*Work request*. Your reply should hold only the lines from the records below where "Optimized" occurs.

*Exercise material*.
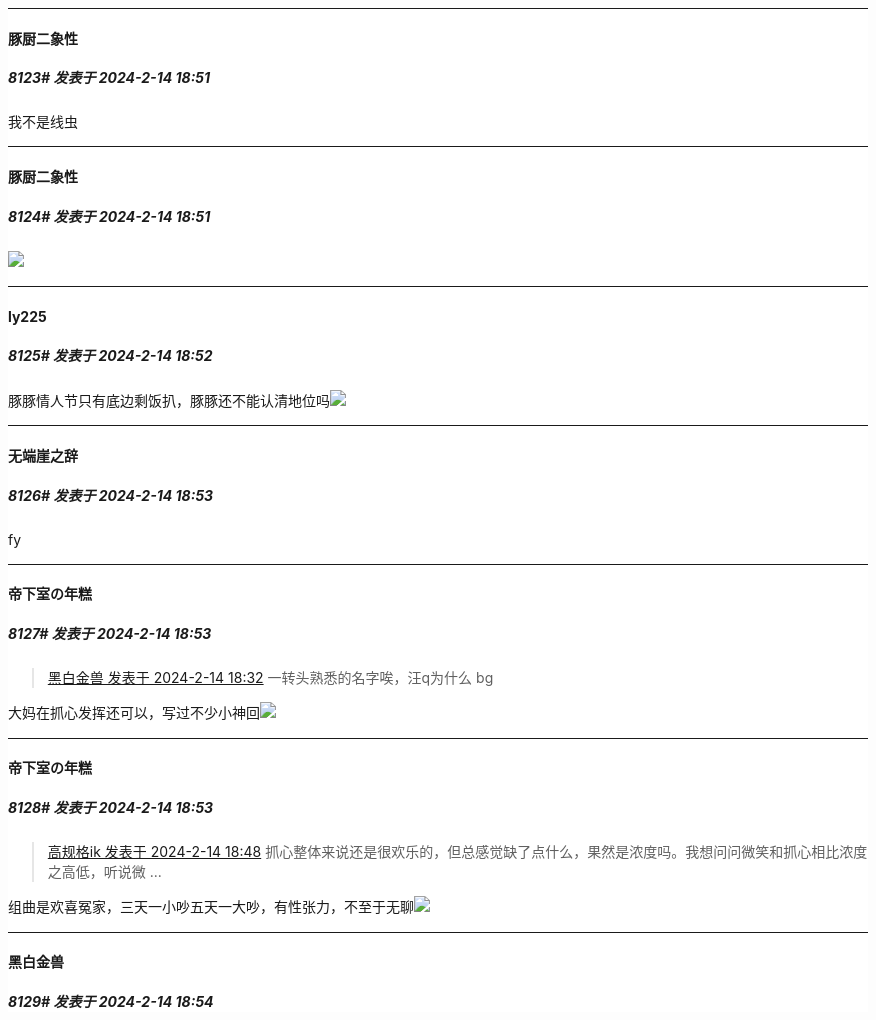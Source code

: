 *****

####  豚厨二象性  
##### 8123#       发表于 2024-2-14 18:51

我不是线虫

*****

####  豚厨二象性  
##### 8124#       发表于 2024-2-14 18:51

<img src="https://static.saraba1st.com/image/smiley/face2017/028.png" referrerpolicy="no-referrer">

*****

####  ly225  
##### 8125#       发表于 2024-2-14 18:52

豚豚情人节只有底边剩饭扒，豚豚还不能认清地位吗<img src="https://static.saraba1st.com/image/smiley/face2017/037.png" referrerpolicy="no-referrer">

*****

####  无端崖之辞  
##### 8126#       发表于 2024-2-14 18:53

fy

*****

####  帝下室の年糕  
##### 8127#       发表于 2024-2-14 18:53

<blockquote><a href="httphttps://bbs.saraba1st.com/2b/forum.php?mod=redirect&amp;goto=findpost&amp;pid=63960267&amp;ptid=2170869" target="_blank">黑白金兽 发表于 2024-2-14 18:32</a>
一转头熟悉的名字唉，汪q为什么
bg</blockquote>
大妈在抓心发挥还可以，写过不少小神回<img src="https://static.saraba1st.com/image/smiley/face2017/076.png" referrerpolicy="no-referrer">

*****

####  帝下室の年糕  
##### 8128#       发表于 2024-2-14 18:53

<blockquote><a href="httphttps://bbs.saraba1st.com/2b/forum.php?mod=redirect&amp;goto=findpost&amp;pid=63960357&amp;ptid=2170869" target="_blank">高规格ik 发表于 2024-2-14 18:48</a>
抓心整体来说还是很欢乐的，但总感觉缺了点什么，果然是浓度吗。我想问问微笑和抓心相比浓度之高低，听说微 ...</blockquote>
组曲是欢喜冤家，三天一小吵五天一大吵，有性张力，不至于无聊<img src="https://static.saraba1st.com/image/smiley/face2017/076.png" referrerpolicy="no-referrer">

*****

####  黑白金兽  
##### 8129#       发表于 2024-2-14 18:54
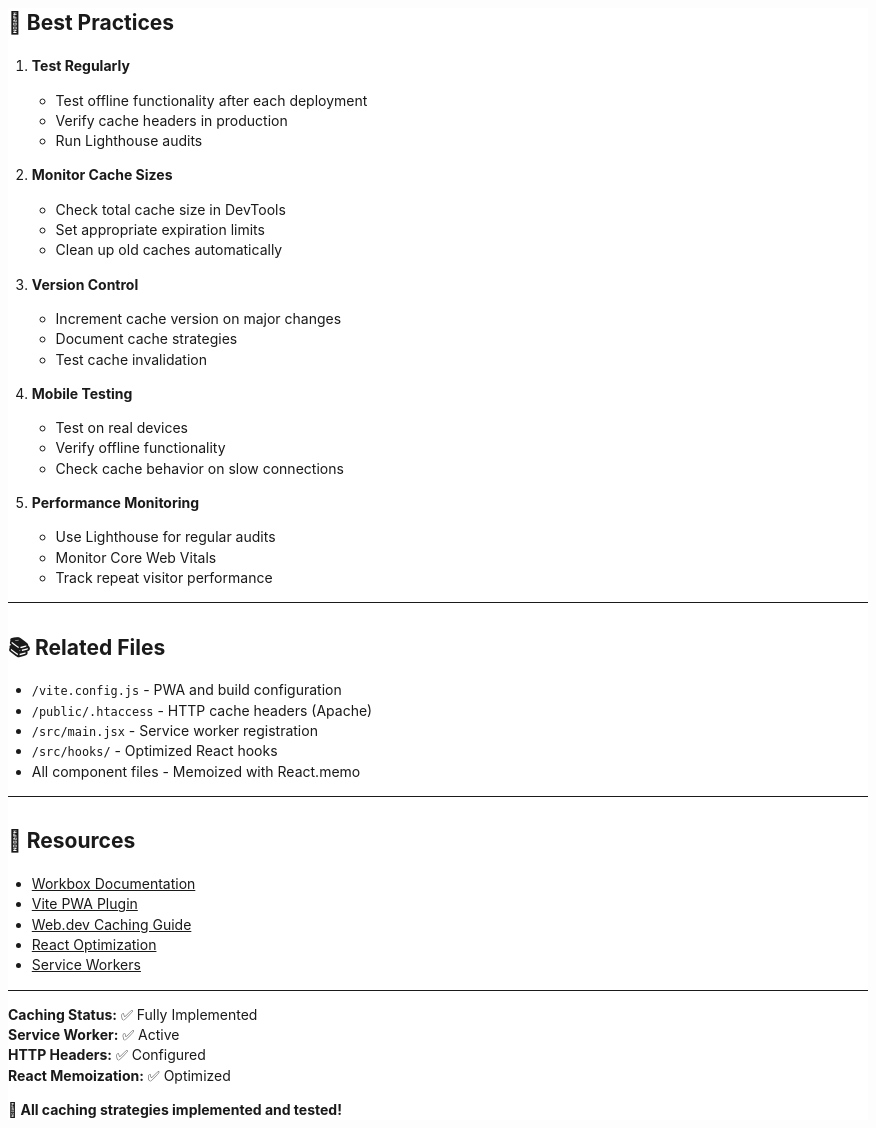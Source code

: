 
## 🎯 Best Practices

1. **Test Regularly**
   - Test offline functionality after each deployment
   - Verify cache headers in production
   - Run Lighthouse audits

2. **Monitor Cache Sizes**
   - Check total cache size in DevTools
   - Set appropriate expiration limits
   - Clean up old caches automatically

3. **Version Control**
   - Increment cache version on major changes
   - Document cache strategies
   - Test cache invalidation

4. **Mobile Testing**
   - Test on real devices
   - Verify offline functionality
   - Check cache behavior on slow connections

5. **Performance Monitoring**
   - Use Lighthouse for regular audits
   - Monitor Core Web Vitals
   - Track repeat visitor performance

---

## 📚 Related Files

- `/vite.config.js` - PWA and build configuration
- `/public/.htaccess` - HTTP cache headers (Apache)
- `/src/main.jsx` - Service worker registration
- `/src/hooks/` - Optimized React hooks
- All component files - Memoized with React.memo

---

## 🔗 Resources

- [Workbox Documentation](https://developers.google.com/web/tools/workbox)
- [Vite PWA Plugin](https://vite-plugin-pwa.netlify.app/)
- [Web.dev Caching Guide](https://web.dev/http-cache/)
- [React Optimization](https://react.dev/reference/react/memo)
- [Service Workers](https://developer.mozilla.org/en-US/docs/Web/API/Service_Worker_API)

---

**Caching Status:** ✅ Fully Implemented  
**Service Worker:** ✅ Active  
**HTTP Headers:** ✅ Configured  
**React Memoization:** ✅ Optimized

**🎉 All caching strategies implemented and tested!**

*Written reply*.
- `/src/hooks/` - Optimized React hooks
**React Memoization:** ✅ Optimized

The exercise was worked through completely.